→ The task
Whenever a line in the data holds the string "primate", copy that line.

Data excerpts:
************

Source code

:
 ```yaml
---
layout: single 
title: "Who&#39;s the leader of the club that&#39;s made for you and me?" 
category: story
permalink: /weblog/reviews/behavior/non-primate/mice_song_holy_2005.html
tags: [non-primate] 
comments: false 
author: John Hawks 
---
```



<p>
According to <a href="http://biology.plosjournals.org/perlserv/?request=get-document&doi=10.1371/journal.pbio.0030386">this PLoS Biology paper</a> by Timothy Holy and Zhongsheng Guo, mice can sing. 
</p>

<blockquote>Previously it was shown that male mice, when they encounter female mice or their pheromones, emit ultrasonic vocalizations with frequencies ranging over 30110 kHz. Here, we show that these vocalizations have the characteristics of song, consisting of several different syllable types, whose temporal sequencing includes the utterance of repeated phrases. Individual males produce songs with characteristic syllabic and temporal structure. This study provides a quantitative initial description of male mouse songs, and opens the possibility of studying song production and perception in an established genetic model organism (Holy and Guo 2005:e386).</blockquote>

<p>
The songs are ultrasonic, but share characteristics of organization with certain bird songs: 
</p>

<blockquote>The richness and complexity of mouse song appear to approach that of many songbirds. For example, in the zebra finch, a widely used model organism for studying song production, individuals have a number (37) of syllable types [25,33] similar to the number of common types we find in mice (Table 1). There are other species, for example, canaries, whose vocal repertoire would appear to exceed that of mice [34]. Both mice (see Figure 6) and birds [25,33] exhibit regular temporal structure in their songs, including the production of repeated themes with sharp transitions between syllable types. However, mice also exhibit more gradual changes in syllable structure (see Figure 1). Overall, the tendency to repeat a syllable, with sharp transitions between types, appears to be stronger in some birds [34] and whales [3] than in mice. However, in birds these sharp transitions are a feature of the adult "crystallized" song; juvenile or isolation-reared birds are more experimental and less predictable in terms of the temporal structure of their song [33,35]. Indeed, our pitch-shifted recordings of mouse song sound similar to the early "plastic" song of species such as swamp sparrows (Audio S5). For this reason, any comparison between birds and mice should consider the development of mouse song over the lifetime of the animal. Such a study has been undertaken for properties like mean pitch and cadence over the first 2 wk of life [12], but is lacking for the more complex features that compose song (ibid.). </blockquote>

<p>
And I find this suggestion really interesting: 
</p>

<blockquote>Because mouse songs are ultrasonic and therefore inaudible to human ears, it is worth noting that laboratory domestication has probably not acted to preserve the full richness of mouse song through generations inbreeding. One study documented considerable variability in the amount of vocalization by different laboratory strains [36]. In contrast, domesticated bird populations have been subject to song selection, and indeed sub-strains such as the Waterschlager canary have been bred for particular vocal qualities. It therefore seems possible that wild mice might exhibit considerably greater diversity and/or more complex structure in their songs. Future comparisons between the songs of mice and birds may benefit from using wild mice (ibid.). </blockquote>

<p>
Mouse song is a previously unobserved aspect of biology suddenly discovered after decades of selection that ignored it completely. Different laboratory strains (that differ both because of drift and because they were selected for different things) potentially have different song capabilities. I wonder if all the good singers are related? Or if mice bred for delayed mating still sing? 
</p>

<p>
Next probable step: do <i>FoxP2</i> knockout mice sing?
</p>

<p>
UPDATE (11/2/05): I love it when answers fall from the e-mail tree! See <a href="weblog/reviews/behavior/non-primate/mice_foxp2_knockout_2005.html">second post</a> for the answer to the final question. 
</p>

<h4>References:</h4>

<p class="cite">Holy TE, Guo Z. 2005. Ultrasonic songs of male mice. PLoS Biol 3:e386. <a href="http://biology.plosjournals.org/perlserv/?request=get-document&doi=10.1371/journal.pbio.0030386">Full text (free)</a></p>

************

→ Answer for this exercise
permalink: /weblog/reviews/behavior/non-primate/mice_song_holy_2005.html
tags: [non-primate] 
UPDATE (11/2/05): I love it when answers fall from the e-mail tree! See <a href="weblog/reviews/behavior/non-primate/mice_foxp2_knockout_2005.html">second post</a> for the answer to the final question. 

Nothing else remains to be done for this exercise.